## Source records
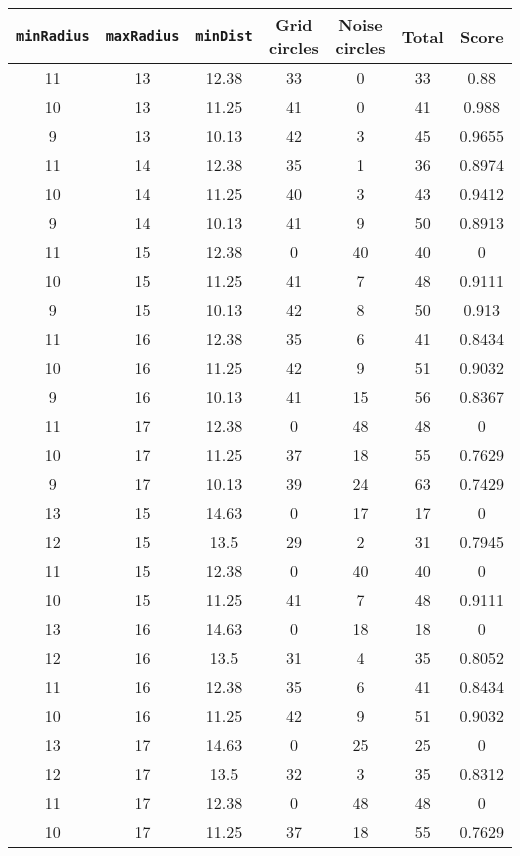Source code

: \documentclass[letterpaper, 12pt]{article}
\begin{document}
\begin{longtable}{|c|c|c|c|c|c|c|}
\hline
\textbf{\texttt{minRadius}} & \textbf{\texttt{maxRadius}} & \textbf{\texttt{minDist}} & \textbf{Grid circles} & \textbf{Noise circles} & \textbf{Total} & \textbf{Score} \\
\hline
11 & 13 & 12.38 & 33 & 0 & 33 & 0.88 \\
\hline
10 & 13 & 11.25 & 41 & 0 & 41 & 0.988 \\
\hline
9 & 13 & 10.13 & 42 & 3 & 45 & 0.9655 \\
\hline
11 & 14 & 12.38 & 35 & 1 & 36 & 0.8974 \\
\hline
10 & 14 & 11.25 & 40 & 3 & 43 & 0.9412 \\
\hline
9 & 14 & 10.13 & 41 & 9 & 50 & 0.8913 \\
\hline
11 & 15 & 12.38 & 0 & 40 & 40 & 0 \\
\hline
10 & 15 & 11.25 & 41 & 7 & 48 & 0.9111 \\
\hline
9 & 15 & 10.13 & 42 & 8 & 50 & 0.913 \\
\hline
11 & 16 & 12.38 & 35 & 6 & 41 & 0.8434 \\
\hline
10 & 16 & 11.25 & 42 & 9 & 51 & 0.9032 \\
\hline
9 & 16 & 10.13 & 41 & 15 & 56 & 0.8367 \\
\hline
11 & 17 & 12.38 & 0 & 48 & 48 & 0 \\
\hline
10 & 17 & 11.25 & 37 & 18 & 55 & 0.7629 \\
\hline
9 & 17 & 10.13 & 39 & 24 & 63 & 0.7429 \\
\hline
13 & 15 & 14.63 & 0 & 17 & 17 & 0 \\
\hline
12 & 15 & 13.5 & 29 & 2 & 31 & 0.7945 \\
\hline
11 & 15 & 12.38 & 0 & 40 & 40 & 0 \\
\hline
10 & 15 & 11.25 & 41 & 7 & 48 & 0.9111 \\
\hline
13 & 16 & 14.63 & 0 & 18 & 18 & 0 \\
\hline
12 & 16 & 13.5 & 31 & 4 & 35 & 0.8052 \\
\hline
11 & 16 & 12.38 & 35 & 6 & 41 & 0.8434 \\
\hline
10 & 16 & 11.25 & 42 & 9 & 51 & 0.9032 \\
\hline
13 & 17 & 14.63 & 0 & 25 & 25 & 0 \\
\hline
12 & 17 & 13.5 & 32 & 3 & 35 & 0.8312 \\
\hline
11 & 17 & 12.38 & 0 & 48 & 48 & 0 \\
\hline
10 & 17 & 11.25 & 37 & 18 & 55 & 0.7629 \\

\end{longtable}
\end{document}
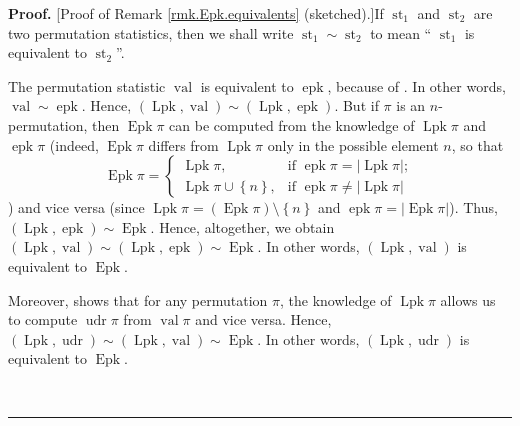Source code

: \documentclass[numbers=enddot,12pt,final,onecolumn,notitlepage]{scrartcl}%
\theoremstyle{definition}
\newenvironment{proof}[1][Proof]{\noindent\textbf{#1.} }{\ \rule{0.5em}{0.5em}}
\begin{document}
\begin{proof}
[Proof of Remark \ref{rmk.Epk.equivalents} (sketched).]If $\operatorname*{st}%
\nolimits_{1}$ and $\operatorname*{st}\nolimits_{2}$ are two permutation
statistics, then we shall write $\operatorname*{st}\nolimits_{1}%
\sim\operatorname*{st}\nolimits_{2}$ to mean \textquotedblleft%
$\operatorname*{st}\nolimits_{1}$ is equivalent to $\operatorname*{st}%
\nolimits_{2}$\textquotedblright.

The permutation statistic $\operatorname*{val}$ is equivalent to
$\operatorname*{epk}$, because of \cite[Lemma 2.1 \textbf{(e)}]{part1}. In
other words, $\operatorname*{val}\sim\operatorname*{epk}$. Hence, $\left(
\operatorname*{Lpk},\operatorname*{val}\right)  \sim\left(
\operatorname*{Lpk},\operatorname*{epk}\right)  $. But if $\pi$ is an
$n$-permutation, then $\operatorname*{Epk}\pi$ can be computed from the
knowledge of $\operatorname*{Lpk}\pi$ and $\operatorname*{epk}\pi$ (indeed,
$\operatorname*{Epk}\pi$ differs from $\operatorname*{Lpk}\pi$ only in the
possible element $n$, so that
\[
\operatorname*{Epk}\pi=%
\begin{cases}
\operatorname*{Lpk}\pi, & \text{if }\operatorname*{epk}\pi=\left\vert
\operatorname*{Lpk}\pi\right\vert ;\\
\operatorname*{Lpk}\pi\cup\left\{  n\right\}  , & \text{if }%
\operatorname*{epk}\pi\neq\left\vert \operatorname*{Lpk}\pi\right\vert
\end{cases}
\]
) and vice versa (since $\operatorname*{Lpk}\pi=\left(  \operatorname*{Epk}%
\pi\right)  \setminus\left\{  n\right\}  $ and $\operatorname*{epk}%
\pi=\left\vert \operatorname*{Epk}\pi\right\vert $). Thus, $\left(
\operatorname*{Lpk},\operatorname*{epk}\right)  \sim\operatorname*{Epk}$.
Hence, altogether, we obtain $\left(  \operatorname*{Lpk},\operatorname*{val}%
\right)  \sim\left(  \operatorname*{Lpk},\operatorname*{epk}\right)
\sim\operatorname*{Epk}$. In other words, $\left(  \operatorname*{Lpk}%
,\operatorname*{val}\right)  $ is equivalent to $\operatorname*{Epk}$.

Moreover, \cite[Theorem 3.2]{part1} shows that for any permutation $\pi$, the
knowledge of $\operatorname*{Lpk}\pi$ allows us to compute
$\operatorname*{udr}\pi$ from $\operatorname*{val}\pi$ and vice versa. Hence,
$\left(  \operatorname*{Lpk},\operatorname*{udr}\right)  \sim\left(
\operatorname*{Lpk},\operatorname*{val}\right)  \sim\operatorname*{Epk}$. In
other words, $\left(  \operatorname*{Lpk},\operatorname*{udr}\right)  $ is
equivalent to $\operatorname*{Epk}$.


\end{proof}
\end{document}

## Instructions to follow
Filter the listing for the word "knowledge" and copy every line that holds it.

## Output of the task
knowledge of $\operatorname*{Lpk}\pi$ and $\operatorname*{epk}\pi$ (indeed,
knowledge of $\operatorname*{Lpk}\pi$ allows us to compute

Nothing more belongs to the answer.